“I had this really good conversation with my dad. He’s
not much of a talker. It’s hard for him to express his feelings. I
guess we have that in common. It’s also hard for me. He has
an excuse though. He came from a time when that wasn’t
acceptable. Men were men and they went to work, they
worked hard, they supported their families. If they felt
something about that, they shut up and got on with it and
didn’t say a word to anyone. When he does talk, I really listen.
I’m not very good at feelings either. I know that it might look
like I don’t have a lot of emotion, and I’ve always excused that
as being too rational. I’m a scientist. I rely on that. Maybe that
comes across as me not being into it. Or not feeling it. Or
being cold. I’m sorry if you thought that.”
“No!” I never thought that. Not from the first. My
doubts are strictly about me. I’m horrified that Steph would
think that.
“Sometimes I just can’t answer right away because I
need to think about things. Really process them.”

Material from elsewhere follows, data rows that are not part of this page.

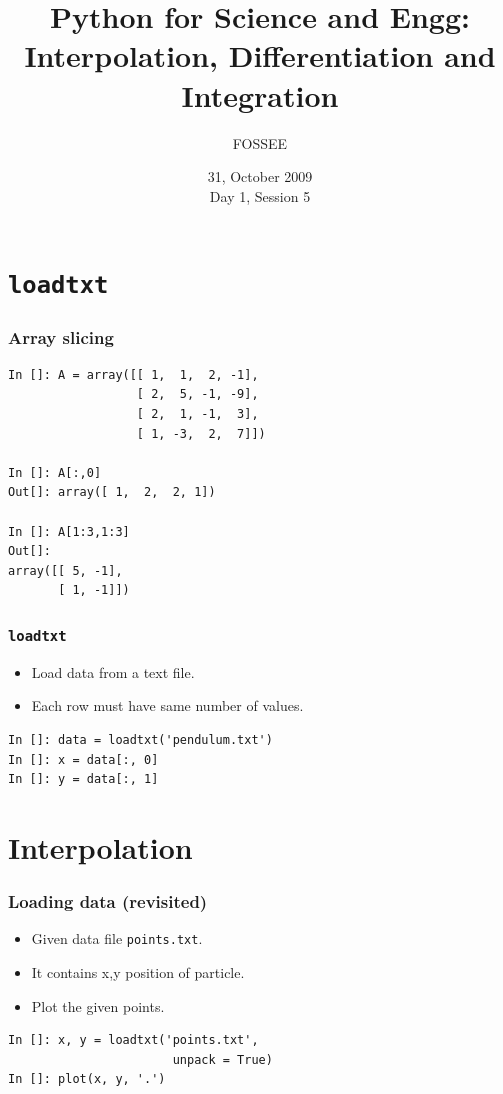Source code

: \documentclass[14pt,compress]{beamer}
\title[Calculus]{Python for Science and Engg: Interpolation, Differentiation and Integration}
\author[FOSSEE] {FOSSEE}
\institute[IIT Bombay] {Department of Aerospace Engineering\\IIT Bombay}
\date[] {31, October 2009\\Day 1, Session 5}
\newcommand{\typ}[1]{\lstinline{#1}}
\begin{document}
\begin{frame}
  \titlepage
\end{frame}


\section{\typ{loadtxt}}

\begin{frame}[fragile]
  \frametitle{Array slicing}
  \begin{lstlisting}
In []: A = array([[ 1,  1,  2, -1],
                  [ 2,  5, -1, -9],
                  [ 2,  1, -1,  3],
                  [ 1, -3,  2,  7]])

In []: A[:,0]
Out[]: array([ 1,  2,  2, 1])

In []: A[1:3,1:3]
Out[]: 
array([[ 5, -1],
       [ 1, -1]])
\end{lstlisting}
\end{frame}

\begin{frame}[fragile]
  \frametitle{\typ{loadtxt}}
  \begin{itemize}
  \item Load data from a text file.
  \item Each row must have same number of values.
  \end{itemize}
\begin{lstlisting}
In []: data = loadtxt('pendulum.txt')
In []: x = data[:, 0]
In []: y = data[:, 1]
\end{lstlisting}
\end{frame}


\section{Interpolation}
\begin{frame}[fragile]
\frametitle{Loading data (revisited)}
\begin{itemize}
  \item Given data file \typ{points.txt}.
  \item It contains x,y position of particle.
  \item Plot the given points.
\end{itemize}
\begin{lstlisting}
In []: x, y = loadtxt('points.txt',
                       unpack = True)
In []: plot(x, y, '.')
\end{lstlisting}
\end{frame}
\end{document}
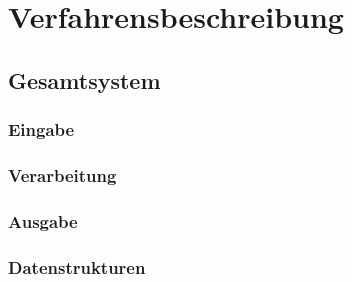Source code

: \chapter{Verfahrensbeschreibung}\label{ch:verfahrensbeschreibung}

\section{Gesamtsystem}\label{sec:gesamtsystem}

\subsection{Eingabe}\label{subsec:eingabe}

\subsection{Verarbeitung}\label{subsec:verarbeitung}

\subsection{Ausgabe}\label{subsec:ausgabe}

\subsection{Datenstrukturen}\label{subsec:datenstrukt}
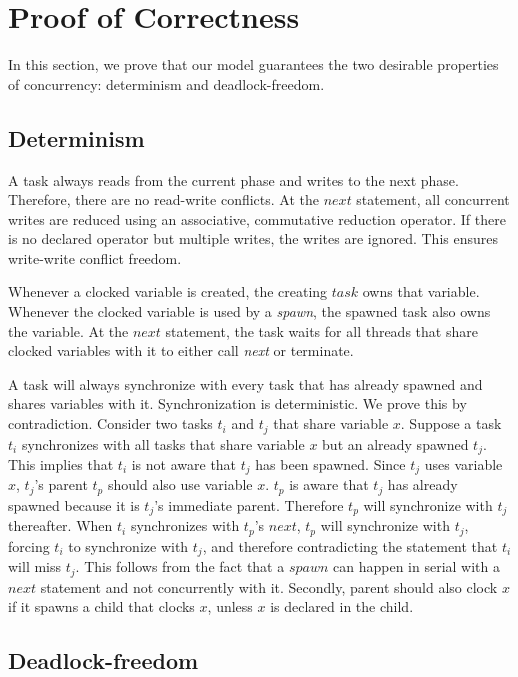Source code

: \documentclass[10pt, conference, compsocconf]{IEEEtran}
\begin{document}
\section{Proof of Correctness}
\label{sec:proof}
In this section, we prove that our model guarantees the two desirable properties of concurrency: determinism
and deadlock-freedom.

\subsection{Determinism}
A task always reads from the current phase and writes to the next phase.
Therefore, there are no read-write conflicts.
At the $next$ statement, all concurrent writes are reduced using an associative, commutative
reduction operator. If there is no declared operator but multiple writes,
the writes are ignored. This ensures write-write conflict freedom.

Whenever a clocked variable is created, the creating $task$ owns that
variable. Whenever the clocked variable is used by a \emph{spawn}, the spawned
task also owns the variable. At the $next$ statement, the task waits for all 
threads that share clocked variables with it to either call \emph{next} or terminate.

A task will always synchronize with every task that has already spawned and shares variables with it. Synchronization is deterministic.
We prove this by contradiction. Consider two tasks $t_i$ and $t_j$
that share variable $x$. Suppose a task $t_i$ synchronizes with 
all tasks that share variable $x$  but an already spawned $t_j$.
This implies that $t_i$ is not aware that $t_j$ has been spawned.
Since $t_j$ uses variable $x$, $t_j$'s parent $t_p$ should
also use variable $x$.  $t_p$ is aware that $t_j$ has already spawned because
it is $t_j$'s immediate parent. Therefore $t_p$ will synchronize with $t_j$ thereafter. 
When $t_i$ synchronizes with $t_p$'s $next$, $t_p$ will synchronize with $t_j$, 
forcing $t_i$ to synchronize with $t_j$, and therefore  contradicting the statement that $t_i$ will
miss $t_j$. This follows from the fact that a $spawn$ can happen in serial with a $next$ statement
and not concurrently with it.  Secondly, parent should also clock  $x$ if it spawns a child 
that clocks $x$, unless $x$ is declared in the child.


\subsection{Deadlock-freedom}
\end{document}
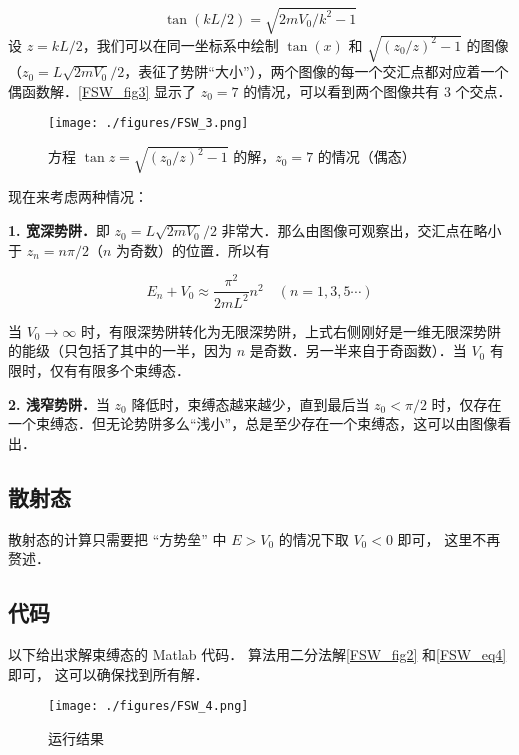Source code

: \begin{equation}
\tan(k L/2)=\sqrt{2mV_0/k^2-1}
\end{equation}
设 $z=k L/2$，我们可以在同一坐标系中绘制 $\tan(x)$ 和 $\sqrt{(z_0/z)^2-1}$ 的图像（$z_0=L\sqrt{2mV_0}/2$，表征了势阱“大小”），两个图像的每一个交汇点都对应着一个偶函数解．\autoref{FSW_fig3} 显示了 $z_0=7$ 的情况，可以看到两个图像共有 $3$ 个交点．

\begin{figure}[ht]
\centering
\texttt{[image: ./figures/FSW\_3.png]}
\caption{方程 $\tan z=\sqrt{(z_0/z)^2-1}$ 的解，$z_0=7$ 的情况（偶态）} \label{FSW_fig3}
\end{figure}

现在来考虑两种情况：

\textbf{1. 宽深势阱．}即 $z_0=L\sqrt{2mV_0}/2$ 非常大．那么由图像可观察出，交汇点在略小于 $z_n=n\pi/2$（$n$ 为奇数）的位置．所以有

\begin{equation}
E_n+V_0\approx \frac{\pi^2}{2mL^2}n^2\quad (n=1,3,5\cdots)
\end{equation}

当 $V_0\rightarrow \infty$ 时，有限深势阱转化为无限深势阱，上式右侧刚好是一维无限深势阱的能级（只包括了其中的一半，因为 $n$ 是奇数．另一半来自于奇函数）．当 $V_0$ 有限时，仅有有限多个束缚态．

\textbf{2. 浅窄势阱．}当 $z_0$ 降低时，束缚态越来越少，直到最后当 $z_0<\pi/2$ 时，仅存在一个束缚态．但无论势阱多么“浅小”，总是至少存在一个束缚态，这可以由图像看出．

\subsection{散射态}

散射态的计算只需要把 “方势垒” 中 $E > V_0$ 的情况下取 $V_0 < 0$ 即可， 这里不再赘述．

\subsection{代码}
以下给出求解束缚态的 Matlab 代码． 算法用二分法解\autoref{FSW_fig2} 和\autoref{FSW_eq4} 即可， 这可以确保找到所有解．

\begin{figure}[ht]
\centering
\texttt{[image: ./figures/FSW\_4.png]}
\caption{运行结果} \label{FSW_fig4}
\end{figure}

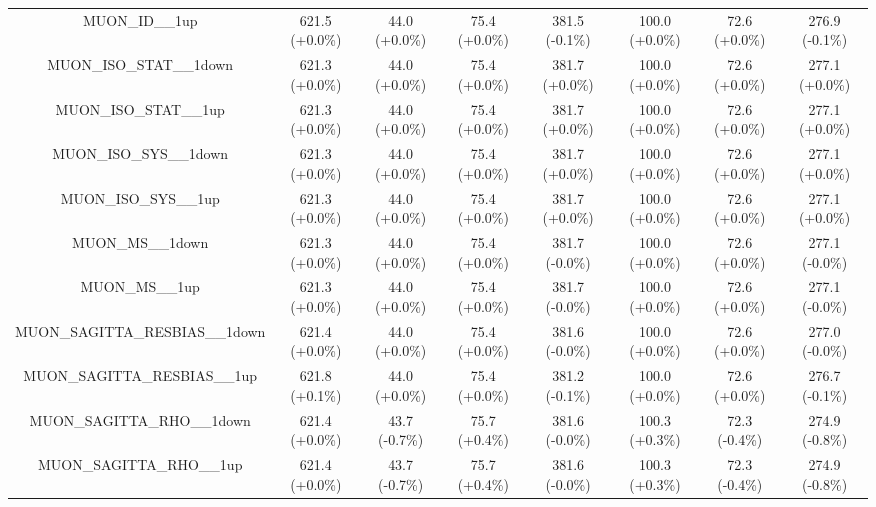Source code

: \begin{table}[htbp!]
\begin{tiny}
\begin{center}
\begin{tabular}{c|c|c|c||c|c|c|c}
MUON\_ID\_\_1up                                              & 621.5     (+0.0\%) & 44.0      (+0.0\%) & 75.4      (+0.0\%) & 381.5     (-0.1\%) & 100.0     (+0.0\%) & 72.6      (+0.0\%) & 276.9     (-0.1\%) \\ 
MUON\_ISO\_STAT\_\_1down                                     & 621.3     (+0.0\%) & 44.0      (+0.0\%) & 75.4      (+0.0\%) & 381.7     (+0.0\%) & 100.0     (+0.0\%) & 72.6      (+0.0\%) & 277.1     (+0.0\%) \\ 
MUON\_ISO\_STAT\_\_1up                                       & 621.3     (+0.0\%) & 44.0      (+0.0\%) & 75.4      (+0.0\%) & 381.7     (+0.0\%) & 100.0     (+0.0\%) & 72.6      (+0.0\%) & 277.1     (+0.0\%) \\ 
MUON\_ISO\_SYS\_\_1down                                      & 621.3     (+0.0\%) & 44.0      (+0.0\%) & 75.4      (+0.0\%) & 381.7     (+0.0\%) & 100.0     (+0.0\%) & 72.6      (+0.0\%) & 277.1     (+0.0\%) \\ 
MUON\_ISO\_SYS\_\_1up                                        & 621.3     (+0.0\%) & 44.0      (+0.0\%) & 75.4      (+0.0\%) & 381.7     (+0.0\%) & 100.0     (+0.0\%) & 72.6      (+0.0\%) & 277.1     (+0.0\%) \\ 
MUON\_MS\_\_1down                                            & 621.3     (+0.0\%) & 44.0      (+0.0\%) & 75.4      (+0.0\%) & 381.7     (-0.0\%) & 100.0     (+0.0\%) & 72.6      (+0.0\%) & 277.1     (-0.0\%) \\ 
MUON\_MS\_\_1up                                              & 621.3     (+0.0\%) & 44.0      (+0.0\%) & 75.4      (+0.0\%) & 381.7     (-0.0\%) & 100.0     (+0.0\%) & 72.6      (+0.0\%) & 277.1     (-0.0\%) \\ 
MUON\_SAGITTA\_RESBIAS\_\_1down                              & 621.4     (+0.0\%) & 44.0      (+0.0\%) & 75.4      (+0.0\%) & 381.6     (-0.0\%) & 100.0     (+0.0\%) & 72.6      (+0.0\%) & 277.0     (-0.0\%) \\ 
MUON\_SAGITTA\_RESBIAS\_\_1up                                & 621.8     (+0.1\%) & 44.0      (+0.0\%) & 75.4      (+0.0\%) & 381.2     (-0.1\%) & 100.0     (+0.0\%) & 72.6      (+0.0\%) & 276.7     (-0.1\%) \\ 
MUON\_SAGITTA\_RHO\_\_1down                                  & 621.4     (+0.0\%) & 43.7      (-0.7\%) & 75.7      (+0.4\%) & 381.6     (-0.0\%) & 100.3     (+0.3\%) & 72.3      (-0.4\%) & 274.9     (-0.8\%) \\ 
MUON\_SAGITTA\_RHO\_\_1up                                    & 621.4     (+0.0\%) & 43.7      (-0.7\%) & 75.7      (+0.4\%) & 381.6     (-0.0\%) & 100.3     (+0.3\%) & 72.3      (-0.4\%) & 274.9     (-0.8\%) \\ 

\end{tabular}
\end{center}
\end{tiny}
\end{table}
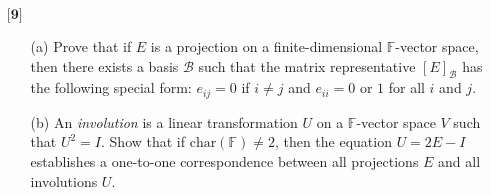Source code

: \documentclass[12pt]{article}
\begin{document}
\begin{itemize}
\begin{itemize}
\begin{proof}
        We can take a similar look at $FE = F$ and see if this weren't true there would exist some vector $y$ in $V$ such that,
        \[(F-FE)(y) \neq 0\]
        Assuming this vector did indeed exist,
        \begin{align*}
            (F- FE)(y) &\neq 0 \\
            F(y) - FE(y) &\neq 0 \\
            F(y - E(y)) &\neq 0
        \end{align*}
        it would mean $(y- E(y))$ is not in the kernel of $E$. We see though,
        \begin{align*}
            E(y - E(y)) &\neq 0 \\
            E(y) -E(E(y)) &\neq 0 && \text{Projections are idempotent} \\
            E(y) - E(y) &\neq 0 \\
            E(y) &\neq E(y)
        \end{align*}
        which is again a contradiction. Therefore if the kernel of $E$ and $F$ are equal then $EF = E$ and $FE = F$

        Putting all this together: $\ker(F) = \ker(E)$ if and only if $EF = E$ and $FE = E$
    
    \end{proof}
    
    \end{itemize}
    
    \vspace{.5cm}
    \item[$\textbf{[9]}$]
    \begin{itemize}
    
    \item[(a)]
    Prove that if $E$ is a projection on a finite-dimensional $\mathbb{F}$-vector space, then there exists a basis $\mathcal{B}$ such that the matrix representative $[E]_\mathcal{B}$ has the following special form: $e_{ij} = 0$ if $i \neq j$ and $e_{ii} = 0$ or $1$ for all $i$ and $j$. 
    
    \vspace{.3cm}
    \item[(b)]
    An \textit{involution} is a linear transformation $U$ on a $\mathbb{F}$-vector space $V$ such that $U^2 = I$. Show that if $\text{char}(\mathbb{F}) \neq 2$, then the equation $U = 2E - I$ establishes a one-to-one correspondence between all projections $E$ and all involutions $U$.
    

\end{itemize}
\end{itemize}
\end{document}
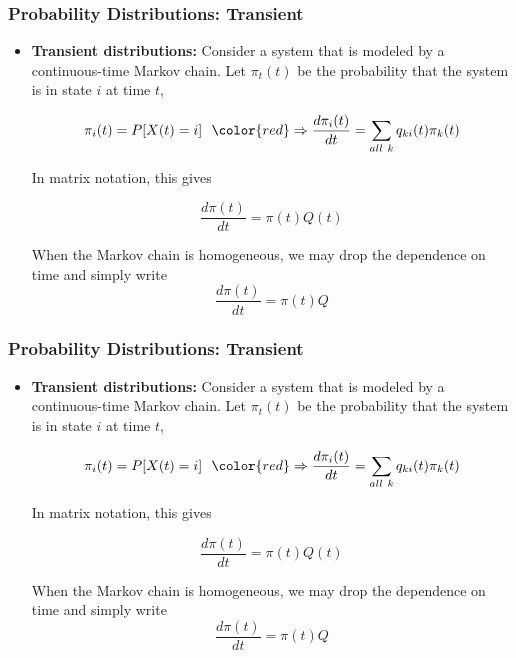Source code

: \begin{frame}
    \frametitle{Probability Distributions: Transient}

        \begin{itemize}

            \item \textbf{Transient distributions:} Consider a system that is modeled by a continuous-time Markov chain. 
            Let $\pi_t(t)$ be the probability that the system is in state $i$ at time $t$,

            $$\pi_i(t) = P[X(t) = i]~~{\color{red}\Rightarrow \frac{d\pi_i(t)}{dt}=\sum_{all~k}q_{ki}(t)\pi_k(t)}$$

            In matrix notation, this gives

            $$\frac{d\pi(t)}{dt} = \pi(t)Q(t)$$

            When the Markov chain is homogeneous, we may drop the dependence on time and simply write
            $$\frac{d\pi(t)}{dt} = \pi(t)Q$$

        \end{itemize}
\end{frame}

\begin{frame}
    \frametitle{Probability Distributions: Transient}

        \begin{itemize}

            \item \textbf{Transient distributions:} Consider a system that is modeled by a continuous-time Markov chain. 
            Let $\pi_t(t)$ be the probability that the system is in state $i$ at time $t$,

            $$\pi_i(t) = P[X(t) = i]~~{\color{red}\Rightarrow \frac{d\pi_i(t)}{dt}=\sum_{all~k}q_{ki}(t)\pi_k(t)}$$

            In matrix notation, this gives

            $$\frac{d\pi(t)}{dt} = \pi(t)Q(t)$$

            When the Markov chain is homogeneous, we may drop the dependence on time and simply write
            $$\frac{d\pi(t)}{dt} = \pi(t)Q$$

        \end{itemize}
\end{frame}


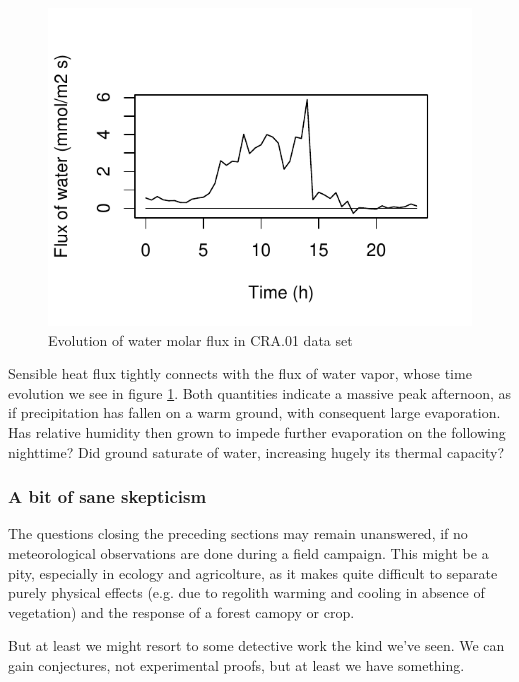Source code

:\documentclass[a4paper,10pt]{book}
\begin{document}
\begin{figure}[htp]
 \centering
 \begin{center}
 \includegraphics[scale=1.1,keepaspectratio=true]{./diagrams/CRA01_Fq.pdf}
 \end{center}
 \caption{Evolution of water molar flux in CRA.01 data set}
 \label{fig:CRA.01 Fq}
\end{figure}

Sensible heat flux tightly connects with the flux of water vapor, whose time evolution we see in figure \ref{fig:CRA.01 Fq}. Both quantities indicate a massive peak afternoon, as if precipitation has fallen on a warm ground, with consequent large evaporation. Has relative humidity then grown to impede further evaporation on the following nighttime? Did ground saturate of water, increasing hugely its thermal capacity?

\subsubsection{A bit of sane skepticism}\label{sec:Sane skepticism}

The questions closing the preceding sections may remain unanswered, if no meteorological observations are done during a field campaign. This might be a pity, especially in ecology and agricolture, as it makes quite difficult to separate purely physical effects (e.g. due to regolith warming and cooling in absence of vegetation) and the response of a forest camopy or crop.

But at least we might resort to some detective work the kind we've seen. We can gain conjectures, not experimental proofs, but at least we have something.
\end{document}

“No. It seriously wasn’t you.” I realize how token that
sounds and I dislike myself for saying it. Why can’t I say
anything that is worth something? Why am I doing all the
things I detest seeing?
Steph turns her face away, to the park. There’s nothing
to see there. It’s still empty. I guess she’s waiting for me. I
really thought she wanted closure by asking me if I could meet
her here today. It doesn’t sound like it anymore, and that
makes my whole body stiff and my insides a tied up mess, but
I have to try. I have to try to get her to understand. It
physically hurts to think that she’s putting this on herself.